I confess that, on its face, this did not strike me as the most exciting topic to read about (and that comes from someone who writes about the incredibly obscure world of sovereign debt contracts). After all, who even knows what EBITDA definitions are? Sounds like something from the tax or bankruptcy code. But don’t let the topic be off putting. This is a wonderfully interesting project; and elegantly executed (here). By the way, EBITDA stands for earnings before interest, taxes, depreciation blah blah. Turns out it is especially important for young companies, where potential investors want to know about the cash flow being generated (Matt Levine has been writing about it recently in the context of the WeWork debacle – here). It is also very important because it generally ties into the covenants in the debt instrument and can impact whether or not the covenants are violated.

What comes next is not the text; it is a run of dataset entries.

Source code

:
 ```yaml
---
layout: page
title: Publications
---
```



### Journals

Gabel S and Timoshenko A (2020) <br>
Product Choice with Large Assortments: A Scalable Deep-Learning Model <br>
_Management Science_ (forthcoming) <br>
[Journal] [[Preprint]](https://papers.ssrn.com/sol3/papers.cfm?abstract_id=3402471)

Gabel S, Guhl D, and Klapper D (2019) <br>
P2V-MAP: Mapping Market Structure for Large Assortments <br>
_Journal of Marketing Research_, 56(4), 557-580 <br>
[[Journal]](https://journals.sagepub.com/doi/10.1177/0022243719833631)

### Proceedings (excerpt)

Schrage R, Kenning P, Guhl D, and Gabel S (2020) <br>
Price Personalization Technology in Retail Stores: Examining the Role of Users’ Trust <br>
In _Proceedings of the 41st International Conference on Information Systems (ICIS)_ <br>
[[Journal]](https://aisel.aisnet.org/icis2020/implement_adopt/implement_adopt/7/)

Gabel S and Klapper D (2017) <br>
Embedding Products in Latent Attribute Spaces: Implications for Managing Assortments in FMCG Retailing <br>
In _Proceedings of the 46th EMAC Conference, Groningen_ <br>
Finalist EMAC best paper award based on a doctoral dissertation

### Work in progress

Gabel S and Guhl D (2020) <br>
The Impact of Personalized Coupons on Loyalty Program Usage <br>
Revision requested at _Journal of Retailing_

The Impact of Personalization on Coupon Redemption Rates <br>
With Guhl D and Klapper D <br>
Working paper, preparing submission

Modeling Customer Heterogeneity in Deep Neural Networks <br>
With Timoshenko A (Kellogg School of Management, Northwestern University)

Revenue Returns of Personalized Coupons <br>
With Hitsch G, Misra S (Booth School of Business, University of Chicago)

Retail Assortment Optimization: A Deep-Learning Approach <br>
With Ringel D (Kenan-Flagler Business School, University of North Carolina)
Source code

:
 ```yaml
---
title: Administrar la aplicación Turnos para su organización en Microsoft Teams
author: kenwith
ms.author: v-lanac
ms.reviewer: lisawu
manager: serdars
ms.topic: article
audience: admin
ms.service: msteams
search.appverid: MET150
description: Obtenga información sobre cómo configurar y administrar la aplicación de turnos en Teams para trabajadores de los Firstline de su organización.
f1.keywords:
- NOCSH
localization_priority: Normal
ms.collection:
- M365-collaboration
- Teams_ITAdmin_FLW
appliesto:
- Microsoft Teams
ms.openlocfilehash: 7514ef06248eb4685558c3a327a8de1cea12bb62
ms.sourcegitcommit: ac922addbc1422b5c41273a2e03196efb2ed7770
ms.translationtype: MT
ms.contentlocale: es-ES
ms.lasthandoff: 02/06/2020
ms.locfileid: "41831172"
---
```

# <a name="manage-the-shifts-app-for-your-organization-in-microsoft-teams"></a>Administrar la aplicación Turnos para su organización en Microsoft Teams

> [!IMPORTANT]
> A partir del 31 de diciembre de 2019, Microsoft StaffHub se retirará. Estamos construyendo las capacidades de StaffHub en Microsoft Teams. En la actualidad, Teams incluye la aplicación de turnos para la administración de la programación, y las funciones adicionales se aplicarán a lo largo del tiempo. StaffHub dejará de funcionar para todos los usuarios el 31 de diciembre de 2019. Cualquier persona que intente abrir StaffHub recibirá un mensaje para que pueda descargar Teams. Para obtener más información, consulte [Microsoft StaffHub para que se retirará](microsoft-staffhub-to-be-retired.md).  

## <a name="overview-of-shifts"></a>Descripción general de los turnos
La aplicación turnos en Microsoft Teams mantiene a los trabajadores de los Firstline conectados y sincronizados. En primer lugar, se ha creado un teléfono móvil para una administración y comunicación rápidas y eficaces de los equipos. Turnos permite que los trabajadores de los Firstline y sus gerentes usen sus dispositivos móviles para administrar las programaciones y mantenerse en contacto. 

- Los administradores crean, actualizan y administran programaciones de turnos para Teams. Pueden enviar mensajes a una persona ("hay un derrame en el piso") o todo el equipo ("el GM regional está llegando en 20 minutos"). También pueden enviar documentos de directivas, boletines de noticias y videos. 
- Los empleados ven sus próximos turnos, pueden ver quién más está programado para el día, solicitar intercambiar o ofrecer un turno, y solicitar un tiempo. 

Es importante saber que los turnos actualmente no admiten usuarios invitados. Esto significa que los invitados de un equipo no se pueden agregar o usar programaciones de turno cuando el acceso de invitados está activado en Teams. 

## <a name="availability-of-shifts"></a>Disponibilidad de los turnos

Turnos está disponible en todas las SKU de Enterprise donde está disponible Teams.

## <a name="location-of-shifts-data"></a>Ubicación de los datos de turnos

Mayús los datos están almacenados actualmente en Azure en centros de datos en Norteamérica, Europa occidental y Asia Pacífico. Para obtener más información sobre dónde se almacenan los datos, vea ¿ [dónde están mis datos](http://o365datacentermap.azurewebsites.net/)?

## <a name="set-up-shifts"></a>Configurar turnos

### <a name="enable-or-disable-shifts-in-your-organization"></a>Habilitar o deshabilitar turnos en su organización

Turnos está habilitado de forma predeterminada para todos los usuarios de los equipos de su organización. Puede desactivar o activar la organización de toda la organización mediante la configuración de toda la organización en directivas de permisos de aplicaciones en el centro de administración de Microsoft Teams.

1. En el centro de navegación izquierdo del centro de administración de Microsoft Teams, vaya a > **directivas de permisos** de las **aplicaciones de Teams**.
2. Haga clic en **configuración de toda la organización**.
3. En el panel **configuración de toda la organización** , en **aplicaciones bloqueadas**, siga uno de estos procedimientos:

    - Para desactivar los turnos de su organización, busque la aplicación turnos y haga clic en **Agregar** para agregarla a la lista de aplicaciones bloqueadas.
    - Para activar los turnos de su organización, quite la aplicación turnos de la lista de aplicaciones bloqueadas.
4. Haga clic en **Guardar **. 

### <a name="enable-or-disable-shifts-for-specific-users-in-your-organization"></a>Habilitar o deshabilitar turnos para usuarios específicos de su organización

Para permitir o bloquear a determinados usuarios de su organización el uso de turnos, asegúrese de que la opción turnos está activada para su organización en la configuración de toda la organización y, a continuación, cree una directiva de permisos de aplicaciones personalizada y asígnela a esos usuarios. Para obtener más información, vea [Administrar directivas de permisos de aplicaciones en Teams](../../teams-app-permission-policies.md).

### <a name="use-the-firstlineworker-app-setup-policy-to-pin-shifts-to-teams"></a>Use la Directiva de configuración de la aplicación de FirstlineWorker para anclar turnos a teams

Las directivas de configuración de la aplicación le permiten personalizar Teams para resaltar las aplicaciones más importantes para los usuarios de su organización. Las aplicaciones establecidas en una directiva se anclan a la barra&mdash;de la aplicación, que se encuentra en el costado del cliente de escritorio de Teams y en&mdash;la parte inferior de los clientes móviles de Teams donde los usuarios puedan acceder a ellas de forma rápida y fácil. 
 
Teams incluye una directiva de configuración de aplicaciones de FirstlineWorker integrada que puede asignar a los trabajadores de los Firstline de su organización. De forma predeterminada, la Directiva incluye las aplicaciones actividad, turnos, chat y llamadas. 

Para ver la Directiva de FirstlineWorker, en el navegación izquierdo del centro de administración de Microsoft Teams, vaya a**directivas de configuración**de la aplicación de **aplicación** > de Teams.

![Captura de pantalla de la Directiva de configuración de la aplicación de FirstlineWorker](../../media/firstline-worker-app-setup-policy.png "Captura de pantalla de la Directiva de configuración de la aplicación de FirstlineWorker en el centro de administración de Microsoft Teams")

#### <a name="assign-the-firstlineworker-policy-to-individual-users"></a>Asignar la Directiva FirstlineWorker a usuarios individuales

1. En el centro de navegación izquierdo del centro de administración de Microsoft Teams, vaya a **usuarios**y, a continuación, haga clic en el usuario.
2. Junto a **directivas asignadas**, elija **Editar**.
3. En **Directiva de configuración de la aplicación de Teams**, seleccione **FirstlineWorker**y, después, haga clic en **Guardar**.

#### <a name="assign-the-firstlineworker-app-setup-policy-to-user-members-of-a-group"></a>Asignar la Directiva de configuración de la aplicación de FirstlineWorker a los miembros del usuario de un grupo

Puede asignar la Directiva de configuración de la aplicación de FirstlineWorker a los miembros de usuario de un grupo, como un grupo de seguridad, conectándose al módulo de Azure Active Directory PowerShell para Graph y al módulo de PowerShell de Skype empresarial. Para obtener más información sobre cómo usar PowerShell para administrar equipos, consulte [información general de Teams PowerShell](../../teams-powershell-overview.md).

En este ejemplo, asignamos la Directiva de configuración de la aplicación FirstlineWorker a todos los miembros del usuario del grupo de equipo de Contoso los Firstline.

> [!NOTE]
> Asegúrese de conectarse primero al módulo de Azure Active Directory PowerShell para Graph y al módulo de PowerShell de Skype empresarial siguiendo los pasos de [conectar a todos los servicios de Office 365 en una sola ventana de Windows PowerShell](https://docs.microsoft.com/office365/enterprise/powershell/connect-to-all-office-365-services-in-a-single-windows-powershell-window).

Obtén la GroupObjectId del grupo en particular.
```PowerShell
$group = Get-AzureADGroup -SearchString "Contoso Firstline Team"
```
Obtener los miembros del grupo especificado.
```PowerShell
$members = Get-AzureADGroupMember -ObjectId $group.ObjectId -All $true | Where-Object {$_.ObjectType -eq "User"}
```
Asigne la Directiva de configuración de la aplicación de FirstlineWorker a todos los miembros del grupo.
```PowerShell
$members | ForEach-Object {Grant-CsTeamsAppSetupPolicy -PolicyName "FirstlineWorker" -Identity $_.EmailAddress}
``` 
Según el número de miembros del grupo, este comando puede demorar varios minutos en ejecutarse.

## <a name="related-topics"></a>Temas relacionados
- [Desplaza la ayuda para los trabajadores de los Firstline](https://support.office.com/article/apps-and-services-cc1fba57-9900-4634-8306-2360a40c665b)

Using machine learning techniques, Adam and Elisabeth look at the EBITDA definitions in thousands of supposedly boilerplate debt contracts. And they find a huge amount of variation in this supposedly boilerplate term; variation that can end up making a big difference to the parties involved. (For those interested, there is a nice prior study by Mark Weidemaier in the on how supposedly boilerplate dispute resolution terms in sovereign bonds are often not really all that close (here); and John Coyle’s recent work on choice-of-law provisions in corporate bonds is also along these lines (here))
The question that naturally arises here is whether the variation in these EBITDA definitions is the product of conscious and smart lawyering or just random variation that arises as contracts are copied and pasted over generations. (for more on this, see here (Anderson & Manns) and here (Anderson)). My understanding of the results is that these definitions are definitely not the product of random variation; instead, there seems to be a lot of sneaky lawyering to inflate the supposedly standard EBITDA measure.